ROTFL = Rolling on the floor laughing.

screening information

from The Moment of Complexity What does it mean if the electricity in our heads conforms to the rules of complex adaptive systems? The author doesn't ask that directly. Instead, he writes several pages worthy of Castaneda's brujo after a double-dose of peyote:
I, Mark C. Taylor, am not writing this book. Yet the book is being written. It is as if I were the screen through which the words of others flow and on which they are displayed. Words, thoughts, ideas are never precisely my own; they are always borrowed rather than possessed. I am, as it were, their vehicle. Though seeming to use language, symbols, and images, they use me to promote their circulation and extend their lives. The flux of information rushing through my mind as well as my body (I am not sure where one ends and the other begins) existed before me and will continue on flowing long after I am gone. "My" thougths--indeed "my" self--appears to be a transient eddy in a river whose banks are difficult to discern.

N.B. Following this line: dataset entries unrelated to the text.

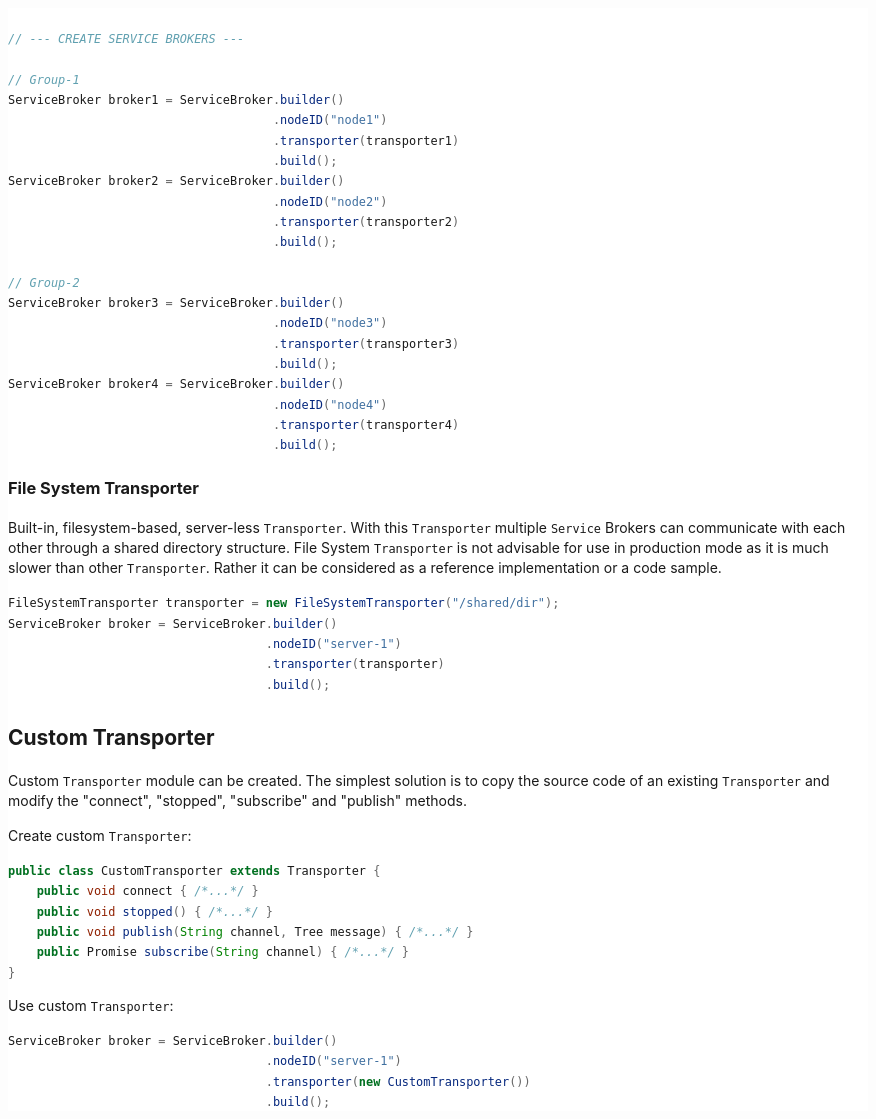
 ```java

// --- CREATE SERVICE BROKERS ---

// Group-1
ServiceBroker broker1 = ServiceBroker.builder()
                                     .nodeID("node1")
                                     .transporter(transporter1)
                                     .build();
ServiceBroker broker2 = ServiceBroker.builder()
                                     .nodeID("node2")
                                     .transporter(transporter2)
                                     .build();

// Group-2
ServiceBroker broker3 = ServiceBroker.builder()
                                     .nodeID("node3")
                                     .transporter(transporter3)
                                     .build();
ServiceBroker broker4 = ServiceBroker.builder()
                                     .nodeID("node4")
                                     .transporter(transporter4)
                                     .build();
```

### File System Transporter

Built-in, filesystem-based, server-less `Transporter`.
With this `Transporter` multiple `Service` Brokers can communicate with each other through a shared directory structure.
File System `Transporter` is not advisable for use in production mode as it is much slower than other `Transporter`.
Rather it can be considered as a reference implementation or a code sample.

```java
FileSystemTransporter transporter = new FileSystemTransporter("/shared/dir");
ServiceBroker broker = ServiceBroker.builder()
                                    .nodeID("server-1")
                                    .transporter(transporter)
                                    .build();
```

## Custom Transporter

Custom `Transporter` module can be created.
The simplest solution is to copy the source code of an existing `Transporter`
and modify the "connect", "stopped", "subscribe" and "publish" methods.

Create custom `Transporter`:

```java
public class CustomTransporter extends Transporter {
    public void connect { /*...*/ }
    public void stopped() { /*...*/ }
    public void publish(String channel, Tree message) { /*...*/ }
    public Promise subscribe(String channel) { /*...*/ }
}
```

Use custom `Transporter`:

```java
ServiceBroker broker = ServiceBroker.builder()
                                    .nodeID("server-1")
                                    .transporter(new CustomTransporter())
                                    .build();
```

Wow. That's one hell of a paragraph. I read it three times. Web without a weaver. Nothing new under the sun. Reproducing, not producing. Nobody will re-engineer this one. Unless they look at it as denial of responsibility. Or taking on a new religion which submerges the individual. Or Mark smoking something.

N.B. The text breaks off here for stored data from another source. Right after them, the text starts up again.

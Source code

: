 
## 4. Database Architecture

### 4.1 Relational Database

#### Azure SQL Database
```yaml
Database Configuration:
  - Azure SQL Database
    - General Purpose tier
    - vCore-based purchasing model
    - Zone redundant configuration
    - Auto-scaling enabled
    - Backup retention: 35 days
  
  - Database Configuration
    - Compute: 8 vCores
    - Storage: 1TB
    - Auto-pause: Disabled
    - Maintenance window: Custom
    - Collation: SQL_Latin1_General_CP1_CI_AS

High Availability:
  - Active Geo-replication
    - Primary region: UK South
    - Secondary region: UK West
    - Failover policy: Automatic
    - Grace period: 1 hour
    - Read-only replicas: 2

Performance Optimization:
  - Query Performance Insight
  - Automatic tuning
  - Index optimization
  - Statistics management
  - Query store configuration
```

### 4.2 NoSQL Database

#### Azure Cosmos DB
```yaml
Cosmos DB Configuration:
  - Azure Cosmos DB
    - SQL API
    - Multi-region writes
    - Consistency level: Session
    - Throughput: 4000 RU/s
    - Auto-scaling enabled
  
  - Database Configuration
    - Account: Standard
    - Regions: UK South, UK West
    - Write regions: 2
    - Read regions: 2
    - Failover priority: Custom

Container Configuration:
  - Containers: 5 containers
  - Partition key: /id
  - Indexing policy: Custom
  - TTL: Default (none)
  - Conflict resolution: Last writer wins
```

As boundaries become permeable, it is impossible to know when or where this book began or when and where it will end. Since origins as well as conclusions forever recede, beginnings are inevitably arbitrary and endings repeatedly deferred. One of the few things that is clear even if not obvious is that all writing is ghostwriting. This work, like all others, is haunted by countless specters. The silent noise of ghosts clamoring for attention transforms me into a "colony of writers."

Gotta love this one:

Writing, it seems, is the obsession of the possessed. For the possessed, writing is a search for je ne sais quoi.

Oh, God. Kill me before I write again!

All of this takes time; thinking has rhythms of its own--it must simmer and cannot be rushed. It is impossible to know just how much time is required for thought to gel because I am not in control of this process--nor is anyone else. Thought thinks through me in ways I can never fathom. Much--perhaps most--of what is important in the dynamics of thinking eludes consciousness.
Better not rush things.

Googlism for: writing

writing is good for your health writing is a social act writing is for you writing is murder writing is easy writing is different writing is indispensable to success in today's world writing is like house painting writing is a mothefucker writing is an art writing is a sensation writing is on the whiteboard for traditional training service writing is an ideologically constrained set of practices writing is in their blood writing is rewriting writing is finding moments of truthre writing is not enough writing is never a waste of time writing is a mess writing is a winding road writing is just part of the process writing is not the result of obedience to prescriptive rules writing is life itself writing is an emotional activity writing is an act of free choice?